§ **To do**
The records below should be written out again, exactly.

►

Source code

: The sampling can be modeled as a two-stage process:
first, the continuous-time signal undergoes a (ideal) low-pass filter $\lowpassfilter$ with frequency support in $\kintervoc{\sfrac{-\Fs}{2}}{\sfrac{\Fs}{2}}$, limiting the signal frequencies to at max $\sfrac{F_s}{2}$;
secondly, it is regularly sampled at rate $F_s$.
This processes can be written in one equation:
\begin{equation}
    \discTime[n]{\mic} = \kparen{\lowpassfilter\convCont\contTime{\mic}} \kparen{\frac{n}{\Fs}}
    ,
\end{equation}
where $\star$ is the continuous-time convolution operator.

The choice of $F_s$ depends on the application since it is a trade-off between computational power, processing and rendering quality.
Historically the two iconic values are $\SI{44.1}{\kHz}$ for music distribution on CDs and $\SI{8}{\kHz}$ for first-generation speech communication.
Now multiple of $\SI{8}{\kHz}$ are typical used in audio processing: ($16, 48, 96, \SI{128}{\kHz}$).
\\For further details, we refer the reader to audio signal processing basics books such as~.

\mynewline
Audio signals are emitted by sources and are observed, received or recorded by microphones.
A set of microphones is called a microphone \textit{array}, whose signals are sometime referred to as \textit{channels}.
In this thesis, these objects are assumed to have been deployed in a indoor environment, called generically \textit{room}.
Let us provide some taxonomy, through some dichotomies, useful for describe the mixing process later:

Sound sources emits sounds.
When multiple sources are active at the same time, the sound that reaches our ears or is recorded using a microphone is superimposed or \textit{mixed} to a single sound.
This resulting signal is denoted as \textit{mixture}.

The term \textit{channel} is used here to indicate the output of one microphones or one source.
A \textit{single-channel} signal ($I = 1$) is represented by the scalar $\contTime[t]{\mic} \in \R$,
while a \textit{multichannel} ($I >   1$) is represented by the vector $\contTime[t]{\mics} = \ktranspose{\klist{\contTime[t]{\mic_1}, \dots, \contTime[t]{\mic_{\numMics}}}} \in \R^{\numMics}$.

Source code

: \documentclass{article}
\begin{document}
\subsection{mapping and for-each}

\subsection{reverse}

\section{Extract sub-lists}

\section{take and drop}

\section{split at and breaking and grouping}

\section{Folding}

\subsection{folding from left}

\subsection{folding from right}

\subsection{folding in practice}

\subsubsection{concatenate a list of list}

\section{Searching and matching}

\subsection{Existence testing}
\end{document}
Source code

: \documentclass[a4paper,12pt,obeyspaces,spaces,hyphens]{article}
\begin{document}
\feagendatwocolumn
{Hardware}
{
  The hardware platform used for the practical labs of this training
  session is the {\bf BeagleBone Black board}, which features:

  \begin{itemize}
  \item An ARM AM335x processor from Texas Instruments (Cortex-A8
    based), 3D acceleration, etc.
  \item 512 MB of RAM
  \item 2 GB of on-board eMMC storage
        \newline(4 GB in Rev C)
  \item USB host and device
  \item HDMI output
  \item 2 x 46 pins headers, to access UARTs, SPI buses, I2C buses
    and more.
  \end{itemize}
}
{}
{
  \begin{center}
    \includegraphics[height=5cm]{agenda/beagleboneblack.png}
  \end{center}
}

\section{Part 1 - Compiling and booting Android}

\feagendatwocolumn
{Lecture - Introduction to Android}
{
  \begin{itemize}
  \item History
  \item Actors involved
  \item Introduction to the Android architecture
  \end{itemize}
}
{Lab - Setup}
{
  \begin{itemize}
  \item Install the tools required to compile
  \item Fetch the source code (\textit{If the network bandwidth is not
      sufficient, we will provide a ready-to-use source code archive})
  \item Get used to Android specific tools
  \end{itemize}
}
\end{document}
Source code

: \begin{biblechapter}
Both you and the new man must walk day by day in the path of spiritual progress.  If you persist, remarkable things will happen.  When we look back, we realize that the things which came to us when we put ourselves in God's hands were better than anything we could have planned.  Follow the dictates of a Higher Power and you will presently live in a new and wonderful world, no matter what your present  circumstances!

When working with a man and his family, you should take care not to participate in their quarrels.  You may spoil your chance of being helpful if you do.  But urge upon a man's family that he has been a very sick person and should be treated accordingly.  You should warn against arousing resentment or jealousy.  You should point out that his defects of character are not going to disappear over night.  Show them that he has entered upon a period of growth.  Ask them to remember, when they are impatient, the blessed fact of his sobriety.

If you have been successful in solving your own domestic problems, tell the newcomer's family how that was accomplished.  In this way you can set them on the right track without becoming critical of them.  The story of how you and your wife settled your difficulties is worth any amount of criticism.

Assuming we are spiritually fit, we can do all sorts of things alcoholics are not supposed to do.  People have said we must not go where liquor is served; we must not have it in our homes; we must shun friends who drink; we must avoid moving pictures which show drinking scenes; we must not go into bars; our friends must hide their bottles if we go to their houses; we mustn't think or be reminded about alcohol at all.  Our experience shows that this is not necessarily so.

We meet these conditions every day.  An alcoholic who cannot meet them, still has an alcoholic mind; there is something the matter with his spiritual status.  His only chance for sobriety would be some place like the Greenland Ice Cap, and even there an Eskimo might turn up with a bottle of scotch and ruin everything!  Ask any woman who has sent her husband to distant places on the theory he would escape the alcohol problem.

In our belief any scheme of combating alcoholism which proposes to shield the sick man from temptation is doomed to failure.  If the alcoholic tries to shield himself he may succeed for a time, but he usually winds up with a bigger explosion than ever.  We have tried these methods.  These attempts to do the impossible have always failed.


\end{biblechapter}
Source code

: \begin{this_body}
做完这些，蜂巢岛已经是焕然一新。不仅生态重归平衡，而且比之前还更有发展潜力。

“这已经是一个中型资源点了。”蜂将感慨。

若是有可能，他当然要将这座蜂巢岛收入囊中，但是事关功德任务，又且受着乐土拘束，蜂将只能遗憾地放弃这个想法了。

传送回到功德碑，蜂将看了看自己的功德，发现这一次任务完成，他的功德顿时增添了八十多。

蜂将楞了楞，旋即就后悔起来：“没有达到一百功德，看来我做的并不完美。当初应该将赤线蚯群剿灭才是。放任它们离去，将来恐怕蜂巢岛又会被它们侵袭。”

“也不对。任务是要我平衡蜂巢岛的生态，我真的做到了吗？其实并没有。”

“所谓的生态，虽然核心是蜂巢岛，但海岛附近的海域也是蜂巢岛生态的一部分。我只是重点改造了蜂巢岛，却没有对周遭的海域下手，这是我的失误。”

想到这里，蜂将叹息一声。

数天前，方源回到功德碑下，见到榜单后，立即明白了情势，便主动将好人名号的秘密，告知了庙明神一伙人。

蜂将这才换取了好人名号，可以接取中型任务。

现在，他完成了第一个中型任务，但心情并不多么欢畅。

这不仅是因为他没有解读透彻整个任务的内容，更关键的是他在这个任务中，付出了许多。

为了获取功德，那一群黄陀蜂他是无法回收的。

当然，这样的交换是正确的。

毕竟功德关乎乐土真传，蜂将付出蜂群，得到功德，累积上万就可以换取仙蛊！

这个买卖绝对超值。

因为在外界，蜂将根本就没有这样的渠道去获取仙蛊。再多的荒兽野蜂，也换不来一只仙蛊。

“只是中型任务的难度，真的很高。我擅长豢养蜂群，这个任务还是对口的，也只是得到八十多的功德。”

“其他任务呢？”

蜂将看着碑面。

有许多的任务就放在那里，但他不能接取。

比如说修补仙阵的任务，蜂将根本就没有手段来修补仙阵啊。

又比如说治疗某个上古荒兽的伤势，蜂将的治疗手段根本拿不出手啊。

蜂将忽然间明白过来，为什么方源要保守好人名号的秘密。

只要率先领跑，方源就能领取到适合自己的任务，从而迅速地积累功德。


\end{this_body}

◄

§ **Response to the exercise**
Source code

: The sampling can be modeled as a two-stage process:
first, the continuous-time signal undergoes a (ideal) low-pass filter $\lowpassfilter$ with frequency support in $\kintervoc{\sfrac{-\Fs}{2}}{\sfrac{\Fs}{2}}$, limiting the signal frequencies to at max $\sfrac{F_s}{2}$;
secondly, it is regularly sampled at rate $F_s$.
This processes can be written in one equation:
\begin{equation}
    \discTime[n]{\mic} = \kparen{\lowpassfilter\convCont\contTime{\mic}} \kparen{\frac{n}{\Fs}}
    ,
\end{equation}
where $\star$ is the continuous-time convolution operator.

The choice of $F_s$ depends on the application since it is a trade-off between computational power, processing and rendering quality.
Historically the two iconic values are $\SI{44.1}{\kHz}$ for music distribution on CDs and $\SI{8}{\kHz}$ for first-generation speech communication.
Now multiple of $\SI{8}{\kHz}$ are typical used in audio processing: ($16, 48, 96, \SI{128}{\kHz}$).
\\For further details, we refer the reader to audio signal processing basics books such as~.

\mynewline
Audio signals are emitted by sources and are observed, received or recorded by microphones.
A set of microphones is called a microphone \textit{array}, whose signals are sometime referred to as \textit{channels}.
In this thesis, these objects are assumed to have been deployed in a indoor environment, called generically \textit{room}.
Let us provide some taxonomy, through some dichotomies, useful for describe the mixing process later:

Sound sources emits sounds.
When multiple sources are active at the same time, the sound that reaches our ears or is recorded using a microphone is superimposed or \textit{mixed} to a single sound.
This resulting signal is denoted as \textit{mixture}.

The term \textit{channel} is used here to indicate the output of one microphones or one source.
A \textit{single-channel} signal ($I = 1$) is represented by the scalar $\contTime[t]{\mic} \in \R$,
while a \textit{multichannel} ($I >   1$) is represented by the vector $\contTime[t]{\mics} = \ktranspose{\klist{\contTime[t]{\mic_1}, \dots, \contTime[t]{\mic_{\numMics}}}} \in \R^{\numMics}$.

Source code

: \documentclass{article}
\begin{document}
\subsection{mapping and for-each}

\subsection{reverse}

\section{Extract sub-lists}

\section{take and drop}

\section{split at and breaking and grouping}

\section{Folding}

\subsection{folding from left}

\subsection{folding from right}

\subsection{folding in practice}

\subsubsection{concatenate a list of list}

\section{Searching and matching}

\subsection{Existence testing}
\end{document}
Source code

: \documentclass[a4paper,12pt,obeyspaces,spaces,hyphens]{article}
\begin{document}
\feagendatwocolumn
{Hardware}
{
  The hardware platform used for the practical labs of this training
  session is the {\bf BeagleBone Black board}, which features:

  \begin{itemize}
  \item An ARM AM335x processor from Texas Instruments (Cortex-A8
    based), 3D acceleration, etc.
  \item 512 MB of RAM
  \item 2 GB of on-board eMMC storage
        \newline(4 GB in Rev C)
  \item USB host and device
  \item HDMI output
  \item 2 x 46 pins headers, to access UARTs, SPI buses, I2C buses
    and more.
  \end{itemize}
}
{}
{
  \begin{center}
    \includegraphics[height=5cm]{agenda/beagleboneblack.png}
  \end{center}
}

\section{Part 1 - Compiling and booting Android}

\feagendatwocolumn
{Lecture - Introduction to Android}
{
  \begin{itemize}
  \item History
  \item Actors involved
  \item Introduction to the Android architecture
  \end{itemize}
}
{Lab - Setup}
{
  \begin{itemize}
  \item Install the tools required to compile
  \item Fetch the source code (\textit{If the network bandwidth is not
      sufficient, we will provide a ready-to-use source code archive})
  \item Get used to Android specific tools
  \end{itemize}
}
\end{document}
Source code

: \begin{biblechapter}
Both you and the new man must walk day by day in the path of spiritual progress.  If you persist, remarkable things will happen.  When we look back, we realize that the things which came to us when we put ourselves in God's hands were better than anything we could have planned.  Follow the dictates of a Higher Power and you will presently live in a new and wonderful world, no matter what your present  circumstances!

When working with a man and his family, you should take care not to participate in their quarrels.  You may spoil your chance of being helpful if you do.  But urge upon a man's family that he has been a very sick person and should be treated accordingly.  You should warn against arousing resentment or jealousy.  You should point out that his defects of character are not going to disappear over night.  Show them that he has entered upon a period of growth.  Ask them to remember, when they are impatient, the blessed fact of his sobriety.

If you have been successful in solving your own domestic problems, tell the newcomer's family how that was accomplished.  In this way you can set them on the right track without becoming critical of them.  The story of how you and your wife settled your difficulties is worth any amount of criticism.

Assuming we are spiritually fit, we can do all sorts of things alcoholics are not supposed to do.  People have said we must not go where liquor is served; we must not have it in our homes; we must shun friends who drink; we must avoid moving pictures which show drinking scenes; we must not go into bars; our friends must hide their bottles if we go to their houses; we mustn't think or be reminded about alcohol at all.  Our experience shows that this is not necessarily so.

We meet these conditions every day.  An alcoholic who cannot meet them, still has an alcoholic mind; there is something the matter with his spiritual status.  His only chance for sobriety would be some place like the Greenland Ice Cap, and even there an Eskimo might turn up with a bottle of scotch and ruin everything!  Ask any woman who has sent her husband to distant places on the theory he would escape the alcohol problem.

In our belief any scheme of combating alcoholism which proposes to shield the sick man from temptation is doomed to failure.  If the alcoholic tries to shield himself he may succeed for a time, but he usually winds up with a bigger explosion than ever.  We have tried these methods.  These attempts to do the impossible have always failed.


\end{biblechapter}
Source code

: \begin{this_body}
做完这些，蜂巢岛已经是焕然一新。不仅生态重归平衡，而且比之前还更有发展潜力。

“这已经是一个中型资源点了。”蜂将感慨。

若是有可能，他当然要将这座蜂巢岛收入囊中，但是事关功德任务，又且受着乐土拘束，蜂将只能遗憾地放弃这个想法了。

传送回到功德碑，蜂将看了看自己的功德，发现这一次任务完成，他的功德顿时增添了八十多。

蜂将楞了楞，旋即就后悔起来：“没有达到一百功德，看来我做的并不完美。当初应该将赤线蚯群剿灭才是。放任它们离去，将来恐怕蜂巢岛又会被它们侵袭。”

“也不对。任务是要我平衡蜂巢岛的生态，我真的做到了吗？其实并没有。”

“所谓的生态，虽然核心是蜂巢岛，但海岛附近的海域也是蜂巢岛生态的一部分。我只是重点改造了蜂巢岛，却没有对周遭的海域下手，这是我的失误。”

想到这里，蜂将叹息一声。

数天前，方源回到功德碑下，见到榜单后，立即明白了情势，便主动将好人名号的秘密，告知了庙明神一伙人。

蜂将这才换取了好人名号，可以接取中型任务。

现在，他完成了第一个中型任务，但心情并不多么欢畅。

这不仅是因为他没有解读透彻整个任务的内容，更关键的是他在这个任务中，付出了许多。

为了获取功德，那一群黄陀蜂他是无法回收的。

当然，这样的交换是正确的。

毕竟功德关乎乐土真传，蜂将付出蜂群，得到功德，累积上万就可以换取仙蛊！

这个买卖绝对超值。

因为在外界，蜂将根本就没有这样的渠道去获取仙蛊。再多的荒兽野蜂，也换不来一只仙蛊。

“只是中型任务的难度，真的很高。我擅长豢养蜂群，这个任务还是对口的，也只是得到八十多的功德。”

“其他任务呢？”

蜂将看着碑面。

有许多的任务就放在那里，但他不能接取。

比如说修补仙阵的任务，蜂将根本就没有手段来修补仙阵啊。

又比如说治疗某个上古荒兽的伤势，蜂将的治疗手段根本拿不出手啊。

蜂将忽然间明白过来，为什么方源要保守好人名号的秘密。

只要率先领跑，方源就能领取到适合自己的任务，从而迅速地积累功德。


\end{this_body}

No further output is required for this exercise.